What you should do> As the lines appear below, please set them down exactly, starting at the first and finishing with the one containing "5 &-6 &-6\\ -1& 4& 2\\3 &-6& -4".

Stored entries:

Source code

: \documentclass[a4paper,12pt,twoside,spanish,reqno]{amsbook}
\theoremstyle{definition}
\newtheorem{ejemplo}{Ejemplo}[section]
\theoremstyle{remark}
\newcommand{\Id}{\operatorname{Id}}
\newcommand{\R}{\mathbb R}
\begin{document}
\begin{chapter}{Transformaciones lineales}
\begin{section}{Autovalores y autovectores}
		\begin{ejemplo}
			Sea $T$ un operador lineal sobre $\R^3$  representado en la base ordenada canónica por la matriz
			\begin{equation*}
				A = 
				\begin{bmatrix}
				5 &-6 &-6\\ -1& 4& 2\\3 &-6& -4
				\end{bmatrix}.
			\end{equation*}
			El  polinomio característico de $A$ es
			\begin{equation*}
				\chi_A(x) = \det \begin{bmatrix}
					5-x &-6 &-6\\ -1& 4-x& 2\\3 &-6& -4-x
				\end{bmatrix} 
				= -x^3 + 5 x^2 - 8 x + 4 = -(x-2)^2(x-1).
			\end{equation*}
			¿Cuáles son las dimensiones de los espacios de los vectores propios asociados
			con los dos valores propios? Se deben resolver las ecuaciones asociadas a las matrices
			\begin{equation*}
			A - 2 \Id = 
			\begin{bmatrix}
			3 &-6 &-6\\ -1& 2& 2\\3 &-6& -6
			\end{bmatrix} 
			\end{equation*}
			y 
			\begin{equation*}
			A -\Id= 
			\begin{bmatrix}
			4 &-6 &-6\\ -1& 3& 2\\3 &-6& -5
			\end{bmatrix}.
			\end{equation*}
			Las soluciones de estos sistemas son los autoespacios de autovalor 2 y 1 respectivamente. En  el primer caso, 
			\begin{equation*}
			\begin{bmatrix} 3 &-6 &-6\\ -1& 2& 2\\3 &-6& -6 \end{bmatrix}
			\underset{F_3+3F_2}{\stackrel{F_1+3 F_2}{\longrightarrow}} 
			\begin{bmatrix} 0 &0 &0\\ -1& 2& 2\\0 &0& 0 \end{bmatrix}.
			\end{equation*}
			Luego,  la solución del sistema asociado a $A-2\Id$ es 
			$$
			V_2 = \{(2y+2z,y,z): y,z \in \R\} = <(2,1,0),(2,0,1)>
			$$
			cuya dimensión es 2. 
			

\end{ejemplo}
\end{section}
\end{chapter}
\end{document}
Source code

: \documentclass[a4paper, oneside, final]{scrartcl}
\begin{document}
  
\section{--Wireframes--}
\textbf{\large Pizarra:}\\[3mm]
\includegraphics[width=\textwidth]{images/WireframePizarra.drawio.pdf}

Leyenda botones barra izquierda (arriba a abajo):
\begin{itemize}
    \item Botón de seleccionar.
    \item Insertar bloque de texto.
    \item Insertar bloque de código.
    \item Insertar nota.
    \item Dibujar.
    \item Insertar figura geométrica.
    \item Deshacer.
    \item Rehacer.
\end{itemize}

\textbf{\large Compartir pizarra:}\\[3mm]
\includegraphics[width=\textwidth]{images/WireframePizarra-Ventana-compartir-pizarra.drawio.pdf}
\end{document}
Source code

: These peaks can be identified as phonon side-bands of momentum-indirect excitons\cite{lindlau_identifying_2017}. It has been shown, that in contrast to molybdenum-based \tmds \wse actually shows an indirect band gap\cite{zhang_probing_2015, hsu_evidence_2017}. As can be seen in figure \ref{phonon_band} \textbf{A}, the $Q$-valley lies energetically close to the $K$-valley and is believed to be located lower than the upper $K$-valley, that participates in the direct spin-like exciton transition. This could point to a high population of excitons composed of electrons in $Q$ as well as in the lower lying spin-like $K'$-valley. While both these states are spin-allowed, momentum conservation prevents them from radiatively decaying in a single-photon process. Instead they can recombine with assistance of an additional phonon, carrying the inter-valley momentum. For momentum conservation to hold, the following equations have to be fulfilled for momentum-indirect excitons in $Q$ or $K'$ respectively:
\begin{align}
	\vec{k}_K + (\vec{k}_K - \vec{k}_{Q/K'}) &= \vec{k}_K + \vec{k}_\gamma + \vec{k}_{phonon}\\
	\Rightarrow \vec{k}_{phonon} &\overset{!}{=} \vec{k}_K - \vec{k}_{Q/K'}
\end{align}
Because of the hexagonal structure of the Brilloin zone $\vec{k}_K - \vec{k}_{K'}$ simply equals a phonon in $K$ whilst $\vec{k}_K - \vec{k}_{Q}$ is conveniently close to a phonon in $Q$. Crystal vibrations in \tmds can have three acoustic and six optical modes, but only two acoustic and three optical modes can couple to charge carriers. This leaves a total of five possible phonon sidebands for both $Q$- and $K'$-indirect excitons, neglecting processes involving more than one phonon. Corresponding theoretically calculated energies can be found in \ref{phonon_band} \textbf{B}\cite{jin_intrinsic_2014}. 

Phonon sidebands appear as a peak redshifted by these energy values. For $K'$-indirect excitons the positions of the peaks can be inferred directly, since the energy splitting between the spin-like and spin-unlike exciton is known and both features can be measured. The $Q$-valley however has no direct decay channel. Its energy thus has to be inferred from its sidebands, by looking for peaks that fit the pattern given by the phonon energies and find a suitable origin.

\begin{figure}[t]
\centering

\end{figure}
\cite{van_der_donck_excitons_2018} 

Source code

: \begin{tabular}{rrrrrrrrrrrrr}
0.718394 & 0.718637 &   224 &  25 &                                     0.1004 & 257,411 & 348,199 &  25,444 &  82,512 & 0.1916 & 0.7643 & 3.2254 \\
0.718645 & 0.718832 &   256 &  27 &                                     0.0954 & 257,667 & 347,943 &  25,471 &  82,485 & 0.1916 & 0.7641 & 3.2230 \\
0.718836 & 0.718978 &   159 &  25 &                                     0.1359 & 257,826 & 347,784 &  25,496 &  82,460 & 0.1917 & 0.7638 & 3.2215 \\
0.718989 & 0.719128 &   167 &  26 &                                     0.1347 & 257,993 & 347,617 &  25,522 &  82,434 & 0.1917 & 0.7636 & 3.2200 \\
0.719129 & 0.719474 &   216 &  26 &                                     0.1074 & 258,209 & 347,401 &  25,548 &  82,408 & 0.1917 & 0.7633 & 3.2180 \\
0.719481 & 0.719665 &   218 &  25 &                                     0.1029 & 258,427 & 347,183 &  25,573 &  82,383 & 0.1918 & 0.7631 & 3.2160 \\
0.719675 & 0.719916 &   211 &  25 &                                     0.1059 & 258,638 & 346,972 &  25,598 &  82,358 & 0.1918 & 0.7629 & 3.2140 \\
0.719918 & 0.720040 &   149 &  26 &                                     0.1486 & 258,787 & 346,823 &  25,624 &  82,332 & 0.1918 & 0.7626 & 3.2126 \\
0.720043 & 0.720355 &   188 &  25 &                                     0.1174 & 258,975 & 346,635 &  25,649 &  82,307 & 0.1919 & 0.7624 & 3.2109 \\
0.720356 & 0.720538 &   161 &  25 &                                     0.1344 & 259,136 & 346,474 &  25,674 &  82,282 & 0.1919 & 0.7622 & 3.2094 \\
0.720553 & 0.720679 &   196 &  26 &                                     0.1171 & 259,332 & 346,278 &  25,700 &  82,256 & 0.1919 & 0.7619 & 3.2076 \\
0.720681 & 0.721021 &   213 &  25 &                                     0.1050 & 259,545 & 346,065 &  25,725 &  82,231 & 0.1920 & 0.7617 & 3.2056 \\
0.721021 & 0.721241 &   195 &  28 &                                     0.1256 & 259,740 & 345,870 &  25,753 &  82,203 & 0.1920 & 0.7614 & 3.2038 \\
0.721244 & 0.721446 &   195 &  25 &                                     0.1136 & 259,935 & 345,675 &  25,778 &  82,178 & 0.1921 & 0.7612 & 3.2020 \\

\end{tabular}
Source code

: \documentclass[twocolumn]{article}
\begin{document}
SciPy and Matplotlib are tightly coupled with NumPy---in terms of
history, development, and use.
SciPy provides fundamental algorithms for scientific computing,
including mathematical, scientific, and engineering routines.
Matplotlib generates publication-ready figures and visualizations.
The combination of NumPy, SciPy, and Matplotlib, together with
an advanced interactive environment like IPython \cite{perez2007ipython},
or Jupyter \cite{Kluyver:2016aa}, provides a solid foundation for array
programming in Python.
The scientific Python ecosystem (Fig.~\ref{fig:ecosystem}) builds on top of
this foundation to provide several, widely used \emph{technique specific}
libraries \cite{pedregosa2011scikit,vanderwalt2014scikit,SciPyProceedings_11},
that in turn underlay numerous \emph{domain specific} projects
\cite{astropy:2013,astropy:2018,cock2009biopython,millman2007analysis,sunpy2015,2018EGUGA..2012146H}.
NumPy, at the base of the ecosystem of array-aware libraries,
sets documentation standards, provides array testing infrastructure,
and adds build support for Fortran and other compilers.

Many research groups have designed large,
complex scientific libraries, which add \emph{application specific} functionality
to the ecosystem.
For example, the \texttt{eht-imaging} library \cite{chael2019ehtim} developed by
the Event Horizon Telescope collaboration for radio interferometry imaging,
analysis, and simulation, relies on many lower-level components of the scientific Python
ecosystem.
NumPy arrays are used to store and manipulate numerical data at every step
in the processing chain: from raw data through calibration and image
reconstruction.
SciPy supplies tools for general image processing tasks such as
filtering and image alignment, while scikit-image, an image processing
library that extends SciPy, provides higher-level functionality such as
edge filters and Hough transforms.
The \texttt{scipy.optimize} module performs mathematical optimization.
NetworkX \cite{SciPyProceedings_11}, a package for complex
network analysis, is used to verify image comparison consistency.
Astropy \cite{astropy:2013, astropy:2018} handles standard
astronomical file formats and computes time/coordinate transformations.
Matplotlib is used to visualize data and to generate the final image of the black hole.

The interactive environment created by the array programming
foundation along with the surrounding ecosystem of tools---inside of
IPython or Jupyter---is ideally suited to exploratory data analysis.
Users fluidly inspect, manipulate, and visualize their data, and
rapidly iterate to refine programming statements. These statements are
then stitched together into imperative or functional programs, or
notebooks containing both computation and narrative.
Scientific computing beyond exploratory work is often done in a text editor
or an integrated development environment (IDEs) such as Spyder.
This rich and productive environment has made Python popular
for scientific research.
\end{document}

Answer to this exercise>
Source code

: \documentclass[a4paper,12pt,twoside,spanish,reqno]{amsbook}
\theoremstyle{definition}
\newtheorem{ejemplo}{Ejemplo}[section]
\theoremstyle{remark}
\newcommand{\Id}{\operatorname{Id}}
\newcommand{\R}{\mathbb R}
\begin{document}
\begin{chapter}{Transformaciones lineales}
\begin{section}{Autovalores y autovectores}
		\begin{ejemplo}
			Sea $T$ un operador lineal sobre $\R^3$  representado en la base ordenada canónica por la matriz
			\begin{equation*}
				A = 
				\begin{bmatrix}
				5 &-6 &-6\\ -1& 4& 2\\3 &-6& -4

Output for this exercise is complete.